In Tansey and Worsley’s, The Food System, they note that Cargill uses the strategy of establishing relationships by “link [ing] suppliers and producers through its skills, knowledge and international expertise in commodity trading, processing, handling, transportation; food and ingredient processing; and risk management” (p. 107). Cargill has the ability to mass market their products, provide employment stability to its 66,000 workers, and afford complex food safety mechanisms.

In The University of Michigan’s Life Cycle-Based Sustainability Indicators, authors Heller and Keoleian note, “labor is the dominant cost of food marketing” totaling about 13.8 million workers in 1998. It too mentions food safety, noting that in 1996 the USDA initiated the Hazard Analysis and Critical Control Point Systems (HACCP) to reduce meat and poultry bacteria.

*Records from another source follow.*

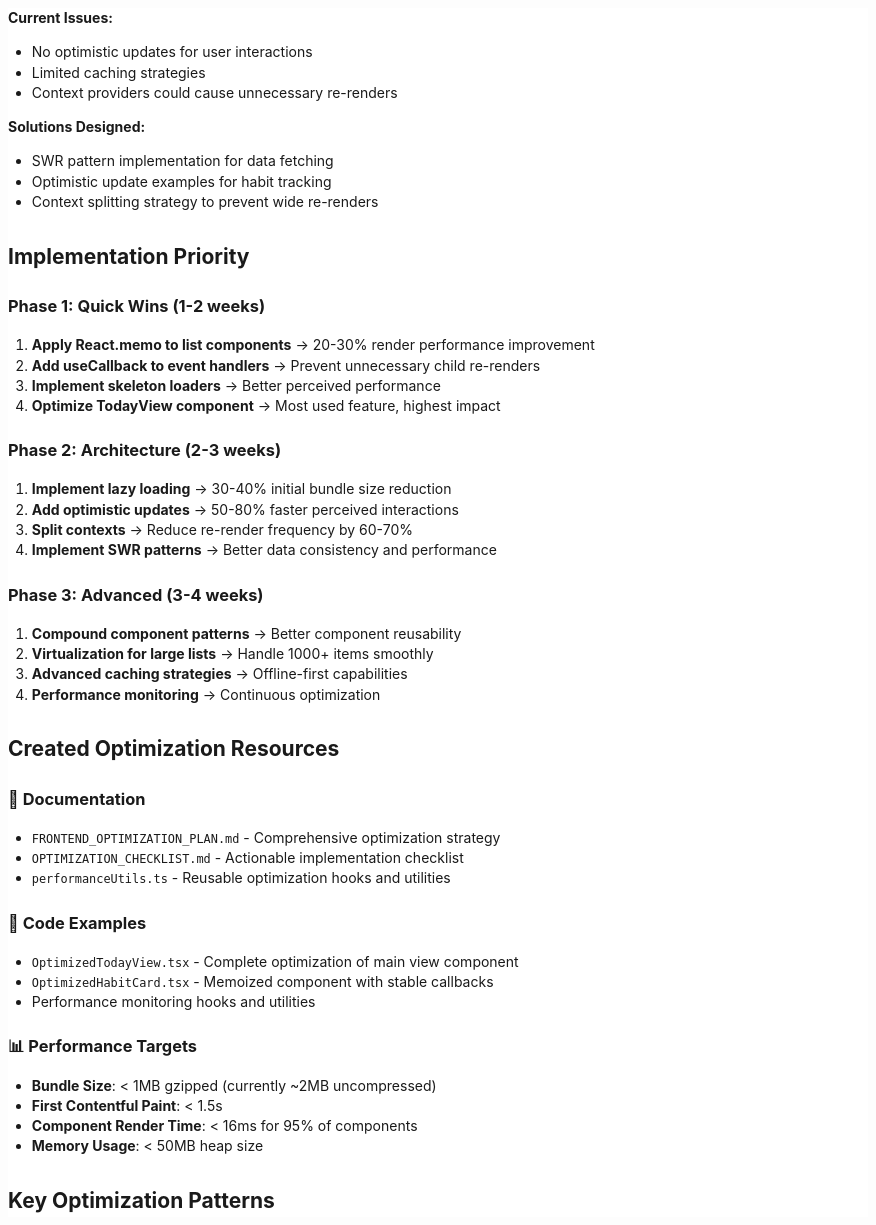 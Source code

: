 **Current Issues:**
- No optimistic updates for user interactions
- Limited caching strategies
- Context providers could cause unnecessary re-renders

**Solutions Designed:**
- SWR pattern implementation for data fetching
- Optimistic update examples for habit tracking
- Context splitting strategy to prevent wide re-renders

## Implementation Priority

### Phase 1: Quick Wins (1-2 weeks)
1. **Apply React.memo to list components** → 20-30% render performance improvement
2. **Add useCallback to event handlers** → Prevent unnecessary child re-renders  
3. **Implement skeleton loaders** → Better perceived performance
4. **Optimize TodayView component** → Most used feature, highest impact

### Phase 2: Architecture (2-3 weeks)  
1. **Implement lazy loading** → 30-40% initial bundle size reduction
2. **Add optimistic updates** → 50-80% faster perceived interactions
3. **Split contexts** → Reduce re-render frequency by 60-70%
4. **Implement SWR patterns** → Better data consistency and performance

### Phase 3: Advanced (3-4 weeks)
1. **Compound component patterns** → Better component reusability
2. **Virtualization for large lists** → Handle 1000+ items smoothly
3. **Advanced caching strategies** → Offline-first capabilities
4. **Performance monitoring** → Continuous optimization

## Created Optimization Resources

### 📄 **Documentation**
- `FRONTEND_OPTIMIZATION_PLAN.md` - Comprehensive optimization strategy
- `OPTIMIZATION_CHECKLIST.md` - Actionable implementation checklist
- `performanceUtils.ts` - Reusable optimization hooks and utilities

### 🔧 **Code Examples**
- `OptimizedTodayView.tsx` - Complete optimization of main view component
- `OptimizedHabitCard.tsx` - Memoized component with stable callbacks
- Performance monitoring hooks and utilities

### 📊 **Performance Targets**
- **Bundle Size**: < 1MB gzipped (currently ~2MB uncompressed)
- **First Contentful Paint**: < 1.5s
- **Component Render Time**: < 16ms for 95% of components
- **Memory Usage**: < 50MB heap size

## Key Optimization Patterns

Processing foods to meet the needs of consumer preferences is another key social motivator. Heller and Keoleian point out consumer demand is high for white refined grains, so the manufacturer takes the whole wheat grain, removes the germ and bran, and what remains is the endosperm. They then grind it and re-enrich it with added nutrients they removed in the first place. This is an example of a manufactured ingredient. Whole foods are those that are left in their natural state without any preservatives or additives. Manufactured foods are those whose natural state has changed, and the manufacture uses it in conjunction with other ingredients to form a new product. It is then packaged to be sold to consumers.

Industrialization inevitably has changed the way food is processed. The influence of consumer demand has led to more hyper palatable flavor combinations with ingredients that fall far from natural. It is interesting to note that even those with the best intentions, we all can succumb to mouthwatering chemicals found in our foods.

Heller, M. C., & Keoleian, G. A. (2000, December 6). Life Cycle-Based Sustainability Indicators for Assessment of the U.S. Food System [Scholarly project].

Ikerd, J. (n.d.). Rethinking Sustainability; Food as a Metaphor [Scholarly project]. In Www.missouri.edu. Retrieved October 12, 2016, from http://web.missouri.edu/ikerdj/papers/MichiganCMURethinkingSustainability.pdf

Tansey, G., & Worsley, A. (1995). The Food System. New York, NY: Earthscan.